Finally, after reading about this style and having only tried it twice, from Karl Strauss brewing, I decided to brew it. Wheatwine is a very interesting style and can taste delicious.  I am trying to make a balanced version. As i write this am in the second hour of the boil. After the mash it seems to taste very "wheaty" with an aftertaste of hoppiness. I was only going to boil for 75' but after a gravity reading I decided it needed to boil longer. This will probably make for a long cool down...arrgghhh. One immediate change is add more caramel malt, for color/flavor. I will give it a few weeks and see how it turns out.

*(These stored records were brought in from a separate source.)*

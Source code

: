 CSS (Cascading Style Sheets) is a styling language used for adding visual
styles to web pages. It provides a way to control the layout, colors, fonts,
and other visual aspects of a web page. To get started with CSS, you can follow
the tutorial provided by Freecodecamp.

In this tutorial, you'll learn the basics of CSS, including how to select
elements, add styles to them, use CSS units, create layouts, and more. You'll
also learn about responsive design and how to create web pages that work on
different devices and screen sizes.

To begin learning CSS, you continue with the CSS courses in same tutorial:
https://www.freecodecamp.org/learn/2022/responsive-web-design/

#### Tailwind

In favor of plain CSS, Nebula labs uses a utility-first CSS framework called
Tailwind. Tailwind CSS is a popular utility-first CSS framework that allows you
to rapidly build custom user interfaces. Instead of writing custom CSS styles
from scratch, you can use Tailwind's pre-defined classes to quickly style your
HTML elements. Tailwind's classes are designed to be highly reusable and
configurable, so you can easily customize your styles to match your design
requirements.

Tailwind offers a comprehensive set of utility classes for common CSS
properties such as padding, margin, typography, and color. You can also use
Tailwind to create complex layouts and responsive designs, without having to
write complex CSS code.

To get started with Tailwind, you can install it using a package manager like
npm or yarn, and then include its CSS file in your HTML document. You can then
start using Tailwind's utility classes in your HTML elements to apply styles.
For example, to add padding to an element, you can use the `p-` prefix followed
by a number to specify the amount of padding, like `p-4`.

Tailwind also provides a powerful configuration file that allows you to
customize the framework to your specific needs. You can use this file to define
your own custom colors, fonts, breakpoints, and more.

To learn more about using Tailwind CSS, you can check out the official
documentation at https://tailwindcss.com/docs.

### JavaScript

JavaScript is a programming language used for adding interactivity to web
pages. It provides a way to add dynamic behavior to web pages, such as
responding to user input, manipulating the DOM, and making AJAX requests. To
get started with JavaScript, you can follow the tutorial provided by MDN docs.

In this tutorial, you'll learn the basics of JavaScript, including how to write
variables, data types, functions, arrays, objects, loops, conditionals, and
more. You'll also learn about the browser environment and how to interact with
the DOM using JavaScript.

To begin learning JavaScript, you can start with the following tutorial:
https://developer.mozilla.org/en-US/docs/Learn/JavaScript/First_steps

Pics to come soon, batteries need recharging.
Here is the recipe: Wheatwine 08' 2-row 4# Wheat 7.5# Crystal 60L .5# (+ 1#rice hulls)  Total grains: 12#
Hop Schedule: 60' Galena 15' Centennial 15' Cascade 5' Centennial 5' Cascade Total IBU's: ~66
Yeast:WLP029 German Ale/ Kölsch Yeast  Ferment @ 65F
 I like to brew styles that are hard to find  This way its hard to compare and be dissapointed :)  1st time using rice hulls, it made brew day easy  I had 2 yeast sitting in my fridge, did not want to purchase another. The other was Wyeast Ringwood 1187
UPDATE: The Steam beer(s) is trucking along at a constant 55F.
It's that time of year again to make the holiday Appleweizen. I still have most of last years batch (Appleweizen 07' and Spiced Appleweizen 07') which will be used for new year's eve celebrations. This years version consists of 2 gallons of apple juice with 1 pound of berries (blackberries, strawberries and blueberries) mixed in before fermentation. Also, have 1 gallon mixed with 1 pound of blueberries. MMMmmm, can't wait to taste.
Oh, there was an accident the 1 gallon blueberry mix blew off the airlock and has been fermenting exposed for a few days....oh well we shall see where this experiment takes us...
A friend and myself have talked about brewing an steam beer experiment. We decided to play with the hops, like any other hop lover. Besides, I think the San Fran lager yeast is what really defines this style of beer. After doing some research, which by the way is very interesting for this beer (it's a hard style to define by history).
The Steam Beer Mash
After the research and talking to a couple local pro brewers we decided on this recipe. I went a bit further and made an additional experiment.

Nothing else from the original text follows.